Antes de ser um ateu, uma pessoa deve ser cientista. Deve se perguntar das coisas, e usar o conhecimento acumulado para tentar derivar respostas. Felizmente todos nós viramos cientistas quando temos 4 anos! É a época dos 'porques', que tanto dificultam a vida de certos pais. Lembro que, quando criança, havia formulado a hipótese de que as ondas do mar eram feitas pelas baleias, pois o 'vento' (a explicação standard da escola) não me satisfazia. Afinal eu não conseguia fazer ondas similares às do mar soprando em um balde. O que é isso, senão o método científico? Tinha uma explicação 'goela abaixo' não satisfatória, tinha um experimento em escala (o balde!) e tinha uma hipótese. Obviamente estava errado, até o dia em que entendi as correntes marinhas derivadas da evaporação do mar, com consequência o vento.Com o tempo os adultos vão
Então: Não creio que possa existir um pré-adolescente ateu porque as explicações do mundo são muito complexas para essa idade. E se ele se diz ateu, é porque está crendo de que aquele pensamento é o correto. E crer é exatamente o que um ateu não deve fazer!

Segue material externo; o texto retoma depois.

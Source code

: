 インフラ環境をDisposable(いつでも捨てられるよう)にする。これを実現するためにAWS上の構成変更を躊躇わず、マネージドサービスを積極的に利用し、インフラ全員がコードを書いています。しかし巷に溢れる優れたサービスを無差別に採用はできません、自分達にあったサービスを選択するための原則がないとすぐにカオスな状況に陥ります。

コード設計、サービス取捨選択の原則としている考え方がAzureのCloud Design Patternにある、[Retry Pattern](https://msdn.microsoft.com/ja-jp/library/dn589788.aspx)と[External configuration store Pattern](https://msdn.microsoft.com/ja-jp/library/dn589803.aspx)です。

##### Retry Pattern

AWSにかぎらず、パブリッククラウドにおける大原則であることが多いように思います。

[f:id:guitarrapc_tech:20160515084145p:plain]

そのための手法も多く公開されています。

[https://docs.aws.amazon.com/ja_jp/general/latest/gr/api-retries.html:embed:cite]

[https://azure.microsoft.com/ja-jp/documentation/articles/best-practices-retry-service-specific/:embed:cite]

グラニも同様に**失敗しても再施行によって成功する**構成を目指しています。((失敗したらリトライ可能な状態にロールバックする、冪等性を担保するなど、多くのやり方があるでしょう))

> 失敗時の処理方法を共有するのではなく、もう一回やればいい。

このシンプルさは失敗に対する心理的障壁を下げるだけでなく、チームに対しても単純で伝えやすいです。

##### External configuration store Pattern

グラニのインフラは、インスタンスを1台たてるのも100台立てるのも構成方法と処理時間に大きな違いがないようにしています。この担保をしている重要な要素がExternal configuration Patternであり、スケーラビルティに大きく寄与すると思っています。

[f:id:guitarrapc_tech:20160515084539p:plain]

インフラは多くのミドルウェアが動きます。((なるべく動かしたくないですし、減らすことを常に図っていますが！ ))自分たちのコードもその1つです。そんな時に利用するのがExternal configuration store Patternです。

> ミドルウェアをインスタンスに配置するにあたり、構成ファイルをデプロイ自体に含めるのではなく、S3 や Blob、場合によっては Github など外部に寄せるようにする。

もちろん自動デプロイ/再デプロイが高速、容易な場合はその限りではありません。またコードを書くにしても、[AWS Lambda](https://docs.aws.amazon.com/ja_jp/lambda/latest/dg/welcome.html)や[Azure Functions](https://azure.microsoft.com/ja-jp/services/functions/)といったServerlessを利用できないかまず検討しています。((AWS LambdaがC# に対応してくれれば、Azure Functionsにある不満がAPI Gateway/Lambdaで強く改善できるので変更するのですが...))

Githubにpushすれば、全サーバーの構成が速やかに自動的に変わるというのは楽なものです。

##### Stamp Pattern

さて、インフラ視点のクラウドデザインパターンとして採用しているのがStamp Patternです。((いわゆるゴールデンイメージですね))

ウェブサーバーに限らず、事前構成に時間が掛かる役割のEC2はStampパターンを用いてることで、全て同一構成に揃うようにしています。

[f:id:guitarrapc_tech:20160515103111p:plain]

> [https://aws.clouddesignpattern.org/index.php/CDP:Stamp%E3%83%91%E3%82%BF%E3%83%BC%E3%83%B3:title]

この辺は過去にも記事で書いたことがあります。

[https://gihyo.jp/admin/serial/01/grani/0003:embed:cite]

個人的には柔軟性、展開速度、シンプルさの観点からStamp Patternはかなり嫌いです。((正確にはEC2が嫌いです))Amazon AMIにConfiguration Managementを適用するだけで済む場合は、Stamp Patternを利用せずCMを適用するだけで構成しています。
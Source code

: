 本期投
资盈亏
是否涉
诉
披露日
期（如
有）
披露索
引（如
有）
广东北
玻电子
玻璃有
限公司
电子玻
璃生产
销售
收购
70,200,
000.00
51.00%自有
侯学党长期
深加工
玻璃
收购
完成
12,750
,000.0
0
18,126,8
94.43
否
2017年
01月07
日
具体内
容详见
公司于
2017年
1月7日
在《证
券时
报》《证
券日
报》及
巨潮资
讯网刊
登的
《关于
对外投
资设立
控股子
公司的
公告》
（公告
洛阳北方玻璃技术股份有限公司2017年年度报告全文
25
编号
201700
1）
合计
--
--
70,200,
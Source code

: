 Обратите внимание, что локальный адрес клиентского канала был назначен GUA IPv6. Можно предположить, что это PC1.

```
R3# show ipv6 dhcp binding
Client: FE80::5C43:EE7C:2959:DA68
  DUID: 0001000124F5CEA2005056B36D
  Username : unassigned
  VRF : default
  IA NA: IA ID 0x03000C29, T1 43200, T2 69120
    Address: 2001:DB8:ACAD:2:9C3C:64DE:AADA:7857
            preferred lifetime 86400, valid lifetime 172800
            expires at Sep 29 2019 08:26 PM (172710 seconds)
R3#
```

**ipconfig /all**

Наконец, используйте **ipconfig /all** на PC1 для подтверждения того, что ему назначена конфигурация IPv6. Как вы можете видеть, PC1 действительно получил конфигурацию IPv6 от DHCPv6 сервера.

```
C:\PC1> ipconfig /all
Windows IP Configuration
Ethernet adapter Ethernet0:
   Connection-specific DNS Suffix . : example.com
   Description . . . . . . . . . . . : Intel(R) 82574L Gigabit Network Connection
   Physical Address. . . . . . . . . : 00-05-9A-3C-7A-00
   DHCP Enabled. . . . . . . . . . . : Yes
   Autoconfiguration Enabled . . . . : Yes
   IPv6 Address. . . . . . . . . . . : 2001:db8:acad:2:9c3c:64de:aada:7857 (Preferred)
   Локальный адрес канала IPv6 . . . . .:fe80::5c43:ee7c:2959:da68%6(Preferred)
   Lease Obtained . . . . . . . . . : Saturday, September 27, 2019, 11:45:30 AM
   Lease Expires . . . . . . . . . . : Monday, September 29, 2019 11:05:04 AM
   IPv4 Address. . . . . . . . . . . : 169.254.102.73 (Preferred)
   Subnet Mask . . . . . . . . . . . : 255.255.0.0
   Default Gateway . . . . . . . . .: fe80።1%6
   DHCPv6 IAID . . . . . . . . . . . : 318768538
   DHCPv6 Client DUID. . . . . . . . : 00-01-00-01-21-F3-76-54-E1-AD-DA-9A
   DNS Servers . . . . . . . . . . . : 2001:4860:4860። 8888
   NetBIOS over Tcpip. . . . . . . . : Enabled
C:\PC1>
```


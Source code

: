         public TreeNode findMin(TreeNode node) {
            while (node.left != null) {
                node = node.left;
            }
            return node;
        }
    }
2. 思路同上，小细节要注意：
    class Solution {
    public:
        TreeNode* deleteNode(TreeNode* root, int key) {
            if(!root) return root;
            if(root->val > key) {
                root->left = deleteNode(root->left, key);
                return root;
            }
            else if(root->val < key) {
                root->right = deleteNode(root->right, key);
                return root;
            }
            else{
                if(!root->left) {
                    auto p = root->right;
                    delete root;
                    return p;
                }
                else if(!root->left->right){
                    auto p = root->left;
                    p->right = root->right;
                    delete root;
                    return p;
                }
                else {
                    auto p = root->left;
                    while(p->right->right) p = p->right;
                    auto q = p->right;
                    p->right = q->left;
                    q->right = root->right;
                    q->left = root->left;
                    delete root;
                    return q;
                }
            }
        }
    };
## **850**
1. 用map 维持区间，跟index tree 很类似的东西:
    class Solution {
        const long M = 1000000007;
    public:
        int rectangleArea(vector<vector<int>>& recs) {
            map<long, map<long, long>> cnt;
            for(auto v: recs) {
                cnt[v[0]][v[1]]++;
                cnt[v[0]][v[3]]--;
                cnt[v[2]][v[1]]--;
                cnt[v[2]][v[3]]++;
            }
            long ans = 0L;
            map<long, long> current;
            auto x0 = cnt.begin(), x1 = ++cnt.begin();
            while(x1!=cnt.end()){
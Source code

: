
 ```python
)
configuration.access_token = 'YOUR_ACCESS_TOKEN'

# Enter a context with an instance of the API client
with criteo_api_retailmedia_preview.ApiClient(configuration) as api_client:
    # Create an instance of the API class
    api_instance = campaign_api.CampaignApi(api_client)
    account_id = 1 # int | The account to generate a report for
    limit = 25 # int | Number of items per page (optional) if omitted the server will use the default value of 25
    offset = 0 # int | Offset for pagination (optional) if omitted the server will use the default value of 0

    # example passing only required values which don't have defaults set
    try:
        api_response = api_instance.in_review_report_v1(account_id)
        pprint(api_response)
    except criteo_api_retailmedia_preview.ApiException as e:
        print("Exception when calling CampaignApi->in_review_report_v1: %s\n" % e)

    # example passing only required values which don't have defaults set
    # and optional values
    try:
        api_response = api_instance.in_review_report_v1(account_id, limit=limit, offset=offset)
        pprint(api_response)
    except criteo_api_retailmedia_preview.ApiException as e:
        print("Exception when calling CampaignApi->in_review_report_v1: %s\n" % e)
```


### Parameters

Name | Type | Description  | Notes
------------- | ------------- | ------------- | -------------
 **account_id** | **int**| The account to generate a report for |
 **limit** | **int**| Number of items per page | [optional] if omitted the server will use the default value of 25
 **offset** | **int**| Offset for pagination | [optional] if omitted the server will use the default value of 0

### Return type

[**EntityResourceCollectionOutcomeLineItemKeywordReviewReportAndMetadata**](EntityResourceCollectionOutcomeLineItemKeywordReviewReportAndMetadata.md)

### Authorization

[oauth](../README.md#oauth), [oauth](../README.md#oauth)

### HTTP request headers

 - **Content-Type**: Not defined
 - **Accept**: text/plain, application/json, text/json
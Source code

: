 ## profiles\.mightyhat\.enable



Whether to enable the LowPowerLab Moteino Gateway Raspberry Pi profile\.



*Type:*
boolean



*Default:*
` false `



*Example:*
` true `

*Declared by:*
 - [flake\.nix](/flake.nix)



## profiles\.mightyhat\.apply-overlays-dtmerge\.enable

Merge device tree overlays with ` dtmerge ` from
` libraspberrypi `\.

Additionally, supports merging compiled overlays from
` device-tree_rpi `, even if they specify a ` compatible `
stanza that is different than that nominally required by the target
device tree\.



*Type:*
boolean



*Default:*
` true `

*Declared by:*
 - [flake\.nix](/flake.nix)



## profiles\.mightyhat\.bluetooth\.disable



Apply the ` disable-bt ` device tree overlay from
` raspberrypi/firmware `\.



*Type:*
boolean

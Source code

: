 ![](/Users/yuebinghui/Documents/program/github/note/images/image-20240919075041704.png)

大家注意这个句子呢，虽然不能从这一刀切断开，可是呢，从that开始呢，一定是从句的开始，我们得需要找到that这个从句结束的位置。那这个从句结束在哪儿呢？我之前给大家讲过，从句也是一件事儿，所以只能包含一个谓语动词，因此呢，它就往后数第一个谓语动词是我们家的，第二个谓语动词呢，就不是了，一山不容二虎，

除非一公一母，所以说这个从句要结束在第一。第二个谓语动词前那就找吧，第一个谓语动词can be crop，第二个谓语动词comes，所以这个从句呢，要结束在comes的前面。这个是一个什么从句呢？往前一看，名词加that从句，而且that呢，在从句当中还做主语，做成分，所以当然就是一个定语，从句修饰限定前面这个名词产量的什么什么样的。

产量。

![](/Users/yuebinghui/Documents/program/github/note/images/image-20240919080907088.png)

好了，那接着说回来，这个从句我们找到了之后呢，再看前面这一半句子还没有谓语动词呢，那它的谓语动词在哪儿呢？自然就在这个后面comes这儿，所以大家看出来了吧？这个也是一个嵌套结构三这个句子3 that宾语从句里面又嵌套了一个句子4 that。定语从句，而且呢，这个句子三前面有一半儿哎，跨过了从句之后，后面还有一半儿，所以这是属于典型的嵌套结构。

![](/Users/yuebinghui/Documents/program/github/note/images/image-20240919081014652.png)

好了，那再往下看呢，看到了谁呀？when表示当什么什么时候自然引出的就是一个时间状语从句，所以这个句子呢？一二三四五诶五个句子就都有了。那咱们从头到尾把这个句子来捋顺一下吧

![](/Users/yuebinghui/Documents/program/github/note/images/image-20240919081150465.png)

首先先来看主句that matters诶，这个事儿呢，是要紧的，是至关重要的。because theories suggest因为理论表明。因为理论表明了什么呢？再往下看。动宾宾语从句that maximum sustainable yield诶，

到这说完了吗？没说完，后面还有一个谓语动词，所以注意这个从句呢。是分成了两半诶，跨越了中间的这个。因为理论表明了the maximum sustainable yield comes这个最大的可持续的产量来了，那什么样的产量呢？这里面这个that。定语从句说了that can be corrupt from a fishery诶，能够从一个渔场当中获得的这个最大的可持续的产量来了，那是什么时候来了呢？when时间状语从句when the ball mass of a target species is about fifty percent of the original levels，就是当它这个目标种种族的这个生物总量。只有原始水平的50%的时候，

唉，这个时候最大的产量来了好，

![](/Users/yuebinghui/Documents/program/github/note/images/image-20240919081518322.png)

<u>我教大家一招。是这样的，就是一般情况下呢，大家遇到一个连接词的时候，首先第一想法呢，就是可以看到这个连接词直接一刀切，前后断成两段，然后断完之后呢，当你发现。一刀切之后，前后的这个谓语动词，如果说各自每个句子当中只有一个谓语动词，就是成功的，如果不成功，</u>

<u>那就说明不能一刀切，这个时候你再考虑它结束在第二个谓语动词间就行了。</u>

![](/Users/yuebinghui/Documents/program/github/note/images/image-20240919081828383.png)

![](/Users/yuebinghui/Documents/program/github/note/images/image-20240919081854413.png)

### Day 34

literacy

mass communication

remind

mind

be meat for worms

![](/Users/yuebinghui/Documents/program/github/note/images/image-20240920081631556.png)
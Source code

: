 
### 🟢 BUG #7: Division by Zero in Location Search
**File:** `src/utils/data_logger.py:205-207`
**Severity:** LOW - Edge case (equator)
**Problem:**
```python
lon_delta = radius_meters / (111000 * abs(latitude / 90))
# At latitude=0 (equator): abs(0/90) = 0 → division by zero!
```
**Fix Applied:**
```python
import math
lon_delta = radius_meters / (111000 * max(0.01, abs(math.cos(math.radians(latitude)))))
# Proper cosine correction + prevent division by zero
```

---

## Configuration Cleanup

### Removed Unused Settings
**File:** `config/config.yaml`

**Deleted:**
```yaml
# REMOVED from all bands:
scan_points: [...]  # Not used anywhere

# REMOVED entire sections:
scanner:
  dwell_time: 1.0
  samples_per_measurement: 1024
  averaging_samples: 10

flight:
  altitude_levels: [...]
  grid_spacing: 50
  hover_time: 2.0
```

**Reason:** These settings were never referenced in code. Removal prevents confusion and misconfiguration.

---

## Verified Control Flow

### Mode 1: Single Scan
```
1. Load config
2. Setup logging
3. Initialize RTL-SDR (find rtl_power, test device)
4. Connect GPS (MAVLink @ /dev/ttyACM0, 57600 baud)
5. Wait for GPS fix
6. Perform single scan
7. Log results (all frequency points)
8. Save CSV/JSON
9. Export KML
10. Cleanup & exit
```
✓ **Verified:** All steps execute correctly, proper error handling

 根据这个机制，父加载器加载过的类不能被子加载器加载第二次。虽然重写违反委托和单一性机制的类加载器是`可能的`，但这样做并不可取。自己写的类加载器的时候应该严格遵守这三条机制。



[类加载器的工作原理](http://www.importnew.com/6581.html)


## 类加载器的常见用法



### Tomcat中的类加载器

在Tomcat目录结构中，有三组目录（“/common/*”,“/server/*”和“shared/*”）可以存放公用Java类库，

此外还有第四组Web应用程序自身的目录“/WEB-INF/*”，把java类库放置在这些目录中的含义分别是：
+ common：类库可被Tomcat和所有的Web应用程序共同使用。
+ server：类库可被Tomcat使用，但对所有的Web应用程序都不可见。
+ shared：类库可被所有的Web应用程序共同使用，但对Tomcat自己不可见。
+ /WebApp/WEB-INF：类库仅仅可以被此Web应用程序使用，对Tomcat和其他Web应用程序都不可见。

Religião para Ateus!? Pode isso, Arnaldo?
![]() |
Religião para Ateus, de Alain de Botton |
Olha, a regra é clara: Ateísmo não é religião. Mas o filósofo Alain de Botton fez um trabalho muito bom ao mostrar a importância de vários elementos da religião para a sociedade.
Um exemplo dele critica as universidades: Estas não criam cidadãos melhores, e sim pessoas com uma expertise em uma área. Você não sai um ser humano melhor da Universidade (se não era bom antes, talvez saia até pior!). A igreja te-o-ri-ca-men-te traz valores e rituais que deveriam engrandecer o zeitgeist. Na visão do autor, então, parte da experiência universitária deveria ser enriquecida com mais filosofia, sociologia, etc.
A questão dos rituais, eu sei, geram um frio na espinha de muita gente. Porém, ao retirar-se a capa de religiosidade da palavra, os rituais são marcos na vida, e são importantes para assentar evoluções da pessoa. Cerimonias como casamentos, aniversários, formaturas, bar mitzvah's e festas de 15 anos, todos são marcos que tornam nossa vida menos monótona e com um sentido a mais de realização. Mesmo ritualísticas mais comuns, como missas, cultos e datas festivas como o natal teriam como benefício uma forma de reencontro com seus próximos, e um obrigatório reencontro com seus valores, em tese.
O livro tem partes que fariam Darwin se remexer no túmulo, mas ainda assim é uma leitura válida. Ele ajuda a questionar certos 'ditos populares', repetidos à exaustidão por nós colegas ateus e agnósticos contra as investidas dos religiosos. E se você é ateu mesmo, não pode deixar nunca de ler algo que possa mudar sua forma de pensar, não é mesmo!?